Igor software optimized for force pulling analysis was used to analyze force traces and to create optimal histograms. Force measurements were analyzed using a DHS model equation in an excel worksheet, to find the ΔG at zero force.³²

These single molecule interactions were classified as interactions that had a force of 300 pN or less.³⁹ Other interactions were recorded and included in binding percentages but considered multiple interaction events. Single molecule binding events were grouped and graphed into histograms with bin widths that gave a force distribution closest to a normal distribution. By fitting these histograms on a log scale plot a linear approximation can be obtained. Fitting of the data is carried out by iteratively adjusting the three variables of consideration until the sum of the mean squared errors between τ measured and τ calculated is minimized. From this linear fitting the lifetime of the bond (τ0), calculated free energy of activation (ΔG^‡), and physical distance of bond (Δx^‡) were found. Some conditions only showed multiple interactions and only binding percentage was reported from these data sets.

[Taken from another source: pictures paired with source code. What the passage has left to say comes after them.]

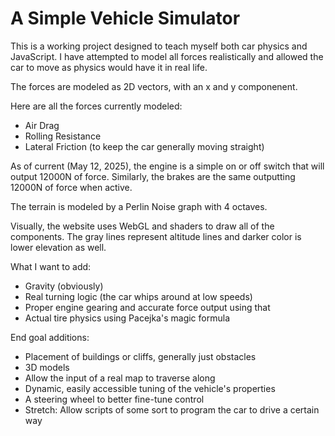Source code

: # A Simple Vehicle Simulator

This is a working project designed to teach myself both car physics and JavaScript. I have attempted to model all forces realistically and allowed the car to move as physics would have it in real life.

The forces are modeled as 2D vectors, with an x and y componenent.

Here are all the forces currently modeled:
* Air Drag
* Rolling Resistance
* Lateral Friction (to keep the car generally moving straight)

As of current (May 12, 2025), the engine is a simple on or off switch that will output 12000N of force. Similarly, the brakes are the same outputting 12000N of force when active.

The terrain is modeled by a Perlin Noise graph with 4 octaves.

Visually, the website uses WebGL and shaders to draw all of the components. The gray lines represent altitude lines and darker color is lower elevation as well.

What I want to add:
* Gravity (obviously)
* Real turning logic (the car whips around at low speeds)
* Proper engine gearing and accurate force output using that
* Actual tire physics using Pacejka's magic formula

End goal additions:
* Placement of buildings or cliffs, generally just obstacles
* 3D models
* Allow the input of a real map to traverse along
* Dynamic, easily accessible tuning of the vehicle's properties
* A steering wheel to better fine-tune control
* Stretch: Allow scripts of some sort to program the car to drive a certain way
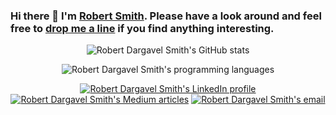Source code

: ### Hi there 👋 I'm [Robert Smith](https://teticio.github.io). Please have a look around and feel free to [drop me a line](mailto:teticio@gmail.com) if you find anything interesting. 

<p align="center">
  <img src="https://github-readme-stats.vercel.app/api?username=teticio&show_icons=true&theme=dracula&count_private=true&include_all_commits=true" alt="Robert Dargavel Smith's GitHub stats"/>
</p>
 
<p align="center"> 
  <img src="https://github-readme-stats.vercel.app/api/top-langs/?username=teticio&theme=dracula&hide=HTML,%20Jupyter%20Notebook,%20Smarty&langs_count=7" alt="Robert Dargavel Smith's programming languages"/>
</p>

<p align="center">
  <a href="https://www.linkedin.com/in/attentioncoach/" target="_blank"><img src="https://img.shields.io/badge/LinkedIn-0077B5?style=for-the-badge&logo=linkedin&logoColor=white" alt="Robert Dargavel Smith's LinkedIn profile"/></a>
  <a href="https://teticio.medium.com/" target="_blank"><img src="https://img.shields.io/badge/Medium-12100E?style=for-the-badge&logo=medium&logoColor=white" alt="Robert Dargavel Smith's Medium articles"/></a>
  <a href="mailto:teticio@gmail.com" target="_blank"><img src="https://img.shields.io/badge/Gmail-D14836?style=for-the-badge&logo=gmail&logoColor=white" alt="Robert Dargavel Smith's email"/></a>
</p>

<!--
**teticio/teticio** is a ✨ _special_ ✨ repository because its `README.md` (this file) appears on your GitHub profile.

Here are some ideas to get you started:

- 🔭 I’m currently working on ...
- 🌱 I’m currently learning ...
- 👯 I’m looking to collaborate on ...
- 🤔 I’m looking for help with ...
- 💬 Ask me about ...
- 📫 How to reach me: ...
- 😄 Pronouns: ...
- ⚡ Fun fact: ...
-->
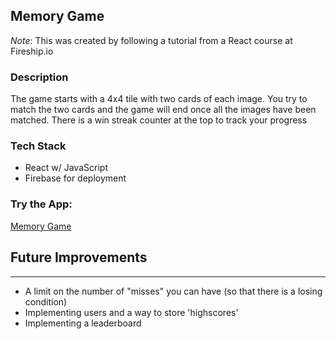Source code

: ## Memory Game
*Note*: This was created by following a tutorial from a React course at Fireship.io

### Description
The game starts with a 4x4 tile with two cards of each image.
You try to match the two cards and the game will end once all the images have been matched.
There is a win streak counter at the top to track your progress

### Tech Stack
- React w/ JavaScript
- Firebase for deployment

### Try the App:
[Memory Game](https://memento-1b3ee.web.app/)

## Future Improvements
---
- A limit on the number of "misses" you can have (so that there is a losing condition)
- Implementing users and a way to store 'highscores'
- Implementing a leaderboard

τ₀, the intrinsic lifetime of the system, represents the length of time that the bound system would exist in an absence of outside force. So, this timescale approximates the maximum time it would take the bond between the particle and the treated cantilever tip to degrade naturally. From this value, dissociation constant of the bond (k_d) can be calculated as (1/τ₀). Δx^‡ represents the distance between the bound state and the transition state in meters. In other words, this variable represents the difference between the height of initial binding and the height at which rupture occurred. ΔG^‡ is the apparent free energy of activation of the system in the absence of an external force. This is the amount of energy in N × m that would be required to break the bond if no force were to be applied. Energy in that context could be any non-force application, such as an external heat source.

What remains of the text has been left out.